Christine : Le « remake » ne paie pas
Pour les spectateurs – et ils sont forcément nombreux – qui ne connaissent pas l’admirable « Liebelei » de Max Ophuls, tourné en 1932 et qu’on ne peut plus voir aujourd’hui qu’à la Cinémathèque, le film de Pierre-Gaspard Huit se présente surtout comme une imitation très décevante de ces films viennois, mi-opérettes, mi-comédies en falbalas, dont les toilettes 1900, les valses de Strauss et les tendres intrigues sentimentales font tous les charmes. A vrai dire – et qu’on me pardonne cette vérité première – pour faire un film d’esprit viennois, il faut être Viennois ou, tout au moins, en avoir l’esprit.
« Christine », nouvelle adaptation par le Français Pierre-Gaspard Huit d’une pièce assez cruelle d’Arthur Schnitzler, fut, en fait, la première pièce naturaliste représentée en 1895 devant l’empereur d’Autriche et sa cour.

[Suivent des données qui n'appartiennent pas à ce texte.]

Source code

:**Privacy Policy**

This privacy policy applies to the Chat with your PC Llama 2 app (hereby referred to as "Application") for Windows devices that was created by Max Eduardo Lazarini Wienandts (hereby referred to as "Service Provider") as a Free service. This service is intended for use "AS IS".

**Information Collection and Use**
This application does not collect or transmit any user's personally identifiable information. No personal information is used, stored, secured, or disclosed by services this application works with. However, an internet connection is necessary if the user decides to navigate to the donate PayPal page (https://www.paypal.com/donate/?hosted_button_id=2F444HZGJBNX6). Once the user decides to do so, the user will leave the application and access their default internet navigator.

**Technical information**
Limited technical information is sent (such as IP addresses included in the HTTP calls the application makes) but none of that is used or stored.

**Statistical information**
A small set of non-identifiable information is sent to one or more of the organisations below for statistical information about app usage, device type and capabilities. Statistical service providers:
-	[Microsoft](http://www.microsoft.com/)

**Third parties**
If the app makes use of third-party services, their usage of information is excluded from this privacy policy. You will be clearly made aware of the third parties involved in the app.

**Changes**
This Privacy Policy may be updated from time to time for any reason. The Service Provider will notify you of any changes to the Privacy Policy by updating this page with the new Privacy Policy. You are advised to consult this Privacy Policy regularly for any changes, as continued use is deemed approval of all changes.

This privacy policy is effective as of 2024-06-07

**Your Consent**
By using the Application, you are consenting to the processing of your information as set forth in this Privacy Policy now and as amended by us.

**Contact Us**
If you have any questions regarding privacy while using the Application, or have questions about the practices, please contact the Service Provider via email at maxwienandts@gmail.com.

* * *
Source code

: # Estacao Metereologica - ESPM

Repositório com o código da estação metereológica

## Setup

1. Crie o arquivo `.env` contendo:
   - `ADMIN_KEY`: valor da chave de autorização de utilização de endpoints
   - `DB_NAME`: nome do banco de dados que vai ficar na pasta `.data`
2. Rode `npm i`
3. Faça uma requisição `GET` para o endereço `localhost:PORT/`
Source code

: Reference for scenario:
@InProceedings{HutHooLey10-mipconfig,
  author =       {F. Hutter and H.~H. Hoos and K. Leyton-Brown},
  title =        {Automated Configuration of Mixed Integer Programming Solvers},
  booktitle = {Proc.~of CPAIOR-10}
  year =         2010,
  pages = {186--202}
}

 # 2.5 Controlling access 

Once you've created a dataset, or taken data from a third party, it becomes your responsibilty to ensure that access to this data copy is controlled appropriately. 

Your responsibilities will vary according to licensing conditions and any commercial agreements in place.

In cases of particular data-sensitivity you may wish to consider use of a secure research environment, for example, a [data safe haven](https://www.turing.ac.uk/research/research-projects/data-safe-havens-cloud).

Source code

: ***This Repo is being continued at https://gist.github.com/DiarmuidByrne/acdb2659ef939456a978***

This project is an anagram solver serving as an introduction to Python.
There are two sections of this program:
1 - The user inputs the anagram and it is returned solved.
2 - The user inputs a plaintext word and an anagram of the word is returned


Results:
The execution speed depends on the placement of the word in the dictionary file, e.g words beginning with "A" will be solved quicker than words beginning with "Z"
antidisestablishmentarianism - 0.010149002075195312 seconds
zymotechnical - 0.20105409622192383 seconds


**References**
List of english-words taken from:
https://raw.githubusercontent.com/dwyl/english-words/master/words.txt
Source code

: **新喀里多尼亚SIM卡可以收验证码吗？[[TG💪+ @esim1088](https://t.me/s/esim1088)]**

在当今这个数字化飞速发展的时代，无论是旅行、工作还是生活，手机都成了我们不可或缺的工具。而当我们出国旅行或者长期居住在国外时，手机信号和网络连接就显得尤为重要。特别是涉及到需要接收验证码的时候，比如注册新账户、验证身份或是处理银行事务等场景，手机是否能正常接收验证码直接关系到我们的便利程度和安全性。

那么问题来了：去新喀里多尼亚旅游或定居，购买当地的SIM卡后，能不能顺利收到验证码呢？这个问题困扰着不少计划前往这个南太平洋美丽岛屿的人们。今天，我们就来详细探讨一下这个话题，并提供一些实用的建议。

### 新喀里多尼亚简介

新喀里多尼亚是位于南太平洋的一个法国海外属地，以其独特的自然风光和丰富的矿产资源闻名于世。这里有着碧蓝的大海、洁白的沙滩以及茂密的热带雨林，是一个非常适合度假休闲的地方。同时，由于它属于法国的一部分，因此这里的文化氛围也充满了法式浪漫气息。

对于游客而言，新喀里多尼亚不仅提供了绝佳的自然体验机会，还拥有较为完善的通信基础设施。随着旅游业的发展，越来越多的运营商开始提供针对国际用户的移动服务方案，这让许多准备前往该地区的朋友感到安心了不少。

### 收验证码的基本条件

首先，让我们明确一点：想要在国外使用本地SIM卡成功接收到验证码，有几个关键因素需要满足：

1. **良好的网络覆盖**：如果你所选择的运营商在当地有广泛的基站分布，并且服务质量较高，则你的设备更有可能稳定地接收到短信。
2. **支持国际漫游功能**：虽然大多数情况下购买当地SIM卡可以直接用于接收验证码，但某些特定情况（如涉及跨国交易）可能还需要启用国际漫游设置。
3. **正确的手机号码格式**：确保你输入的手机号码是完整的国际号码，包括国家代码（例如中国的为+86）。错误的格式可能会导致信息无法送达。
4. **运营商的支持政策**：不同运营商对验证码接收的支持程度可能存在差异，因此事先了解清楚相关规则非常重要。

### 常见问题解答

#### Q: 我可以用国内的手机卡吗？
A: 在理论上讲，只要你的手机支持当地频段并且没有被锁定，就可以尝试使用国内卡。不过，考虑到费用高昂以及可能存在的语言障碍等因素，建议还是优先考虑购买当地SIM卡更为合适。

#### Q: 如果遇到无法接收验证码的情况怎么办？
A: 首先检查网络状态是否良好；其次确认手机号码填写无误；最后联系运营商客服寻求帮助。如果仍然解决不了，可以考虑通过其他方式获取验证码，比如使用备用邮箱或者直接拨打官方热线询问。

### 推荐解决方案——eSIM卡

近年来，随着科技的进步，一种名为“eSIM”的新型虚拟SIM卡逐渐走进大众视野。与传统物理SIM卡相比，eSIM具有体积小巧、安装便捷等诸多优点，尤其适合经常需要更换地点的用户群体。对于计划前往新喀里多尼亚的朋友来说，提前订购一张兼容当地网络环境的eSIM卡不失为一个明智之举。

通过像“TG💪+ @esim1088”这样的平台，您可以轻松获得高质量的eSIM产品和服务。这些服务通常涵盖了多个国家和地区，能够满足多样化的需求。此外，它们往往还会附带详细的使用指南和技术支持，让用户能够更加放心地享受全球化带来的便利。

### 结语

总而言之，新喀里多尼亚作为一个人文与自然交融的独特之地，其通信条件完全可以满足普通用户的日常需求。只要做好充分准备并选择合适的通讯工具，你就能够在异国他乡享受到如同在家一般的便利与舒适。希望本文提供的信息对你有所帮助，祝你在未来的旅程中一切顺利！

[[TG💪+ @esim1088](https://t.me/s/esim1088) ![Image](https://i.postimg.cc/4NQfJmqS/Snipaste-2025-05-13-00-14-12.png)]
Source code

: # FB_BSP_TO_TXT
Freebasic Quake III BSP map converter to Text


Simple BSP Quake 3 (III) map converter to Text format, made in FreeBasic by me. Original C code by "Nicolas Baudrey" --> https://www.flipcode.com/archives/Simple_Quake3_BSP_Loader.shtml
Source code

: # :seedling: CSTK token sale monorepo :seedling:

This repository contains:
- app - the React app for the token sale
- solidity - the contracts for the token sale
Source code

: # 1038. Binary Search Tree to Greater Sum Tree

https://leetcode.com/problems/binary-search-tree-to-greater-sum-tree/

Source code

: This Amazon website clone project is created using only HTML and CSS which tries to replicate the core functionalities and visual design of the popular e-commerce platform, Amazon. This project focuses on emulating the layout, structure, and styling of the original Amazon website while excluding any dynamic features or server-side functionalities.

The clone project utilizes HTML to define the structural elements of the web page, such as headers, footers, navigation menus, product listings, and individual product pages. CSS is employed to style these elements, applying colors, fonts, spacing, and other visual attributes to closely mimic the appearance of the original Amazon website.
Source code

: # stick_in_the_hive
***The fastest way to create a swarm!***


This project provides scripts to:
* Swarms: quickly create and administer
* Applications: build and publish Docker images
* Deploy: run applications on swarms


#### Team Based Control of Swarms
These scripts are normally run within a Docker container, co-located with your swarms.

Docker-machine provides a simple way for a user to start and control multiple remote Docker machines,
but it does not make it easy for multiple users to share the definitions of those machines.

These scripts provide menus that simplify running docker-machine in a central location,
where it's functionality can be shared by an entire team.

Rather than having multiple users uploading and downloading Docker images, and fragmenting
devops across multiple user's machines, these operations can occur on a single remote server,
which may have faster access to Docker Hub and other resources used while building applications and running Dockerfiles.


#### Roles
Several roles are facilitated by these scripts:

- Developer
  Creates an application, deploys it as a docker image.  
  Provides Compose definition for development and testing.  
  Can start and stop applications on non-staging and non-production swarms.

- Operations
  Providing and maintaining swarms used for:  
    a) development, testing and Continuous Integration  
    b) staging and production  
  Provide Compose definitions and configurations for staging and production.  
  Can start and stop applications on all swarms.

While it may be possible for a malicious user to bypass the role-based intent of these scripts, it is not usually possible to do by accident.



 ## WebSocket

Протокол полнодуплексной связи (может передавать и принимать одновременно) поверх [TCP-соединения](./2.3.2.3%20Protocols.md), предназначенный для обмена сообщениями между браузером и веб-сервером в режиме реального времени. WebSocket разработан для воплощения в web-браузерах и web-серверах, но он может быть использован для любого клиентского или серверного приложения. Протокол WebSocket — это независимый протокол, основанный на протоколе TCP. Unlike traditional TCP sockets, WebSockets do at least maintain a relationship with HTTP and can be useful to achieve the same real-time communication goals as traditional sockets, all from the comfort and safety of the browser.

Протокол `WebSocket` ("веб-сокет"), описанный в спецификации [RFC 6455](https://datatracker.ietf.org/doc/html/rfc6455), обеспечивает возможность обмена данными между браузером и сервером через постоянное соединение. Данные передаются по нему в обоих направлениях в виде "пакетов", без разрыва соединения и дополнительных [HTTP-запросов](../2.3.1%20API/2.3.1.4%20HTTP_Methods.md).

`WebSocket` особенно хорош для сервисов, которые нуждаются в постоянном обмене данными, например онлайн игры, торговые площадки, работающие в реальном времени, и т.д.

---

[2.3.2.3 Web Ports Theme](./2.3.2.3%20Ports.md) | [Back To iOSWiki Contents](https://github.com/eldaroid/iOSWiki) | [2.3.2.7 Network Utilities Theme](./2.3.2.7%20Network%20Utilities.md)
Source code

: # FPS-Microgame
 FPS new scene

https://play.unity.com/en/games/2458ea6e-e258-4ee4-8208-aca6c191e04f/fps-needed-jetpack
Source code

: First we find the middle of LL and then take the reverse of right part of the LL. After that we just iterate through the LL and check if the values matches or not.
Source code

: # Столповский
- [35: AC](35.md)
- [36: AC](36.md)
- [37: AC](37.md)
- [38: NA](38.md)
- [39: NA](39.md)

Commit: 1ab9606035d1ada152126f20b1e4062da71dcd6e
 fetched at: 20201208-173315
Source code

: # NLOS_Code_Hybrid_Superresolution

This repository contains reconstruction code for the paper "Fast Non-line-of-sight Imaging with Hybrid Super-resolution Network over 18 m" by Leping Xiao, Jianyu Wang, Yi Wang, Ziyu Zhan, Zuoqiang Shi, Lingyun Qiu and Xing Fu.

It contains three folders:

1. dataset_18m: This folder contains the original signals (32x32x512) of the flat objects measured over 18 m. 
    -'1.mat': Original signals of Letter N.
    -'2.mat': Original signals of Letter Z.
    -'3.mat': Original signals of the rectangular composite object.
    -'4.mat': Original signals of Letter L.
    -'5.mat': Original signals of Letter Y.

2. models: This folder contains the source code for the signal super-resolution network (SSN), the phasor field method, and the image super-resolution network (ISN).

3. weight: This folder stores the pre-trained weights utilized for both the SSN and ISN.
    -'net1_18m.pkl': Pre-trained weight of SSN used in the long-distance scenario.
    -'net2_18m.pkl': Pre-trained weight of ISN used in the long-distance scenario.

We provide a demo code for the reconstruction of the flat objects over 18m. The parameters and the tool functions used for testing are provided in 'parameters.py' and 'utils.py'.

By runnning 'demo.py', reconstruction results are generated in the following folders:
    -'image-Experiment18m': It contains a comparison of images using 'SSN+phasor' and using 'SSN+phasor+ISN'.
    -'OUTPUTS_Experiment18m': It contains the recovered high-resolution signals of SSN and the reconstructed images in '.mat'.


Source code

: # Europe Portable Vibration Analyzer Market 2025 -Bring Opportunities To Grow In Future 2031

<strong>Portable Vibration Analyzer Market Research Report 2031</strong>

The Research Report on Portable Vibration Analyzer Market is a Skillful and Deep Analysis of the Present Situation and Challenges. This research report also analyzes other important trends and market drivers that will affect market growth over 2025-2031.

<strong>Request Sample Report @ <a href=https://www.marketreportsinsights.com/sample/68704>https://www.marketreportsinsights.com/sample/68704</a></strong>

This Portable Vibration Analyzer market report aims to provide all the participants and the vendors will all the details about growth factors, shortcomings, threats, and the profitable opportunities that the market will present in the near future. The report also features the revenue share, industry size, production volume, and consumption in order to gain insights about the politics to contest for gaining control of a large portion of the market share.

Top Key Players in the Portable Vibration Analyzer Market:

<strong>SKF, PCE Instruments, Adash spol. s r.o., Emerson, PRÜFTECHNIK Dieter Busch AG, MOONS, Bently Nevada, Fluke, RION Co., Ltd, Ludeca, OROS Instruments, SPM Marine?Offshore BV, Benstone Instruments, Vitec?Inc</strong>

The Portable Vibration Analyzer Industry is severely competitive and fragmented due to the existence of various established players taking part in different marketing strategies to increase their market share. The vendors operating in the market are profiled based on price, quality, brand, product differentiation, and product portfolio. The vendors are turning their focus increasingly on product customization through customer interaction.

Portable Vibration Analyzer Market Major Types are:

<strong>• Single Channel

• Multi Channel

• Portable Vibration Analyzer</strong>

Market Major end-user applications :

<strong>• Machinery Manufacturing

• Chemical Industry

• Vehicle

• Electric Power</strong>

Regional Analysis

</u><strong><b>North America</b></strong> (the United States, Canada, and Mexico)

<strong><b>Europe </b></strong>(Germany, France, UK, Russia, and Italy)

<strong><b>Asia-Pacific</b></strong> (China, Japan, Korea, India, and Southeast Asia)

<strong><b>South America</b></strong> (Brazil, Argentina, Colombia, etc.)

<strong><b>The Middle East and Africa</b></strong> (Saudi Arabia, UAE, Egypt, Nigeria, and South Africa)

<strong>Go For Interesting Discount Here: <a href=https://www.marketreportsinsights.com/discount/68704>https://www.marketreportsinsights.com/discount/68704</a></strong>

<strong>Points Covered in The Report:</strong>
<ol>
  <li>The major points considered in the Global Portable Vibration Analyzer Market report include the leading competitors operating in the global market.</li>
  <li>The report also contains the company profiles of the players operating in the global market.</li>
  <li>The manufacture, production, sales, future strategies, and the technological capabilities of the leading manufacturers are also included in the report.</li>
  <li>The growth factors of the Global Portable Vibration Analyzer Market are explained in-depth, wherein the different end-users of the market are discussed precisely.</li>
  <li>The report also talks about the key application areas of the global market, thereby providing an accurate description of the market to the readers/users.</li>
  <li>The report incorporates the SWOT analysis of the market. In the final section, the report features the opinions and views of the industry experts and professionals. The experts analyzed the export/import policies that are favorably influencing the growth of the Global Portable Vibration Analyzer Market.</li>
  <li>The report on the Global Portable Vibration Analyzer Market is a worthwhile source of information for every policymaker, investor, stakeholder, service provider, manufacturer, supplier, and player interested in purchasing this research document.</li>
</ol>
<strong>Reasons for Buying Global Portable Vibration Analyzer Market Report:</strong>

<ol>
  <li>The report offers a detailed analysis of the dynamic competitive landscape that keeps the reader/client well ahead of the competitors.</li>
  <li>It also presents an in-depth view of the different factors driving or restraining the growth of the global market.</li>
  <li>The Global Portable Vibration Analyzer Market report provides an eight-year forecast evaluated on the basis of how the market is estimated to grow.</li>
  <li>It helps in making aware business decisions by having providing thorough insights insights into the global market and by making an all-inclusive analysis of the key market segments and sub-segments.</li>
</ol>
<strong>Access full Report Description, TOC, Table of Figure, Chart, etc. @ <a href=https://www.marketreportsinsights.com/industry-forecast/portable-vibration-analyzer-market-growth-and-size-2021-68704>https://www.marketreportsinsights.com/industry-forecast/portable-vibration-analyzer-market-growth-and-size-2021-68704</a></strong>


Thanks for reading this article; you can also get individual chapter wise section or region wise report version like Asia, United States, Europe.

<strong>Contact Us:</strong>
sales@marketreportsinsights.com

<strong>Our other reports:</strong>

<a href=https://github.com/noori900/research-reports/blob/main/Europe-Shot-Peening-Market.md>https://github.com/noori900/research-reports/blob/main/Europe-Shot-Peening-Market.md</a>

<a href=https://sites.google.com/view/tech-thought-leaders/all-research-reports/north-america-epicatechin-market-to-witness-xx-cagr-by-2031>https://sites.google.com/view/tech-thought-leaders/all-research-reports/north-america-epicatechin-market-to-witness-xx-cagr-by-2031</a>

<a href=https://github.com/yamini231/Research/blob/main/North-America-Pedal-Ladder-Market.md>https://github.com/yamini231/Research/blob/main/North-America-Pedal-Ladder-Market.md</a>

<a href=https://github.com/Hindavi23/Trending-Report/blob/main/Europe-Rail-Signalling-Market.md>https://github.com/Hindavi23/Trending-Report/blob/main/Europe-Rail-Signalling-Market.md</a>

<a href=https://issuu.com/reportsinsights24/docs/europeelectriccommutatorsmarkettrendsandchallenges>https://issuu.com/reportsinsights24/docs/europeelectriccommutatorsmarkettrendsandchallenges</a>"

Malgré la belle photographie en couleurs de Christian Matras, les jolis décors d’Eaubonne, les toilettes très réussies des actrices, les extérieurs tournés à Vienne même, le film n’a ni atmosphère, ni rythme, sauf dans les quelques scènes finales où Romy Schneider, de midinette devient femme et, malgré le doublage, nous dispense une émotions autrement subtile que dans les « Sissi ».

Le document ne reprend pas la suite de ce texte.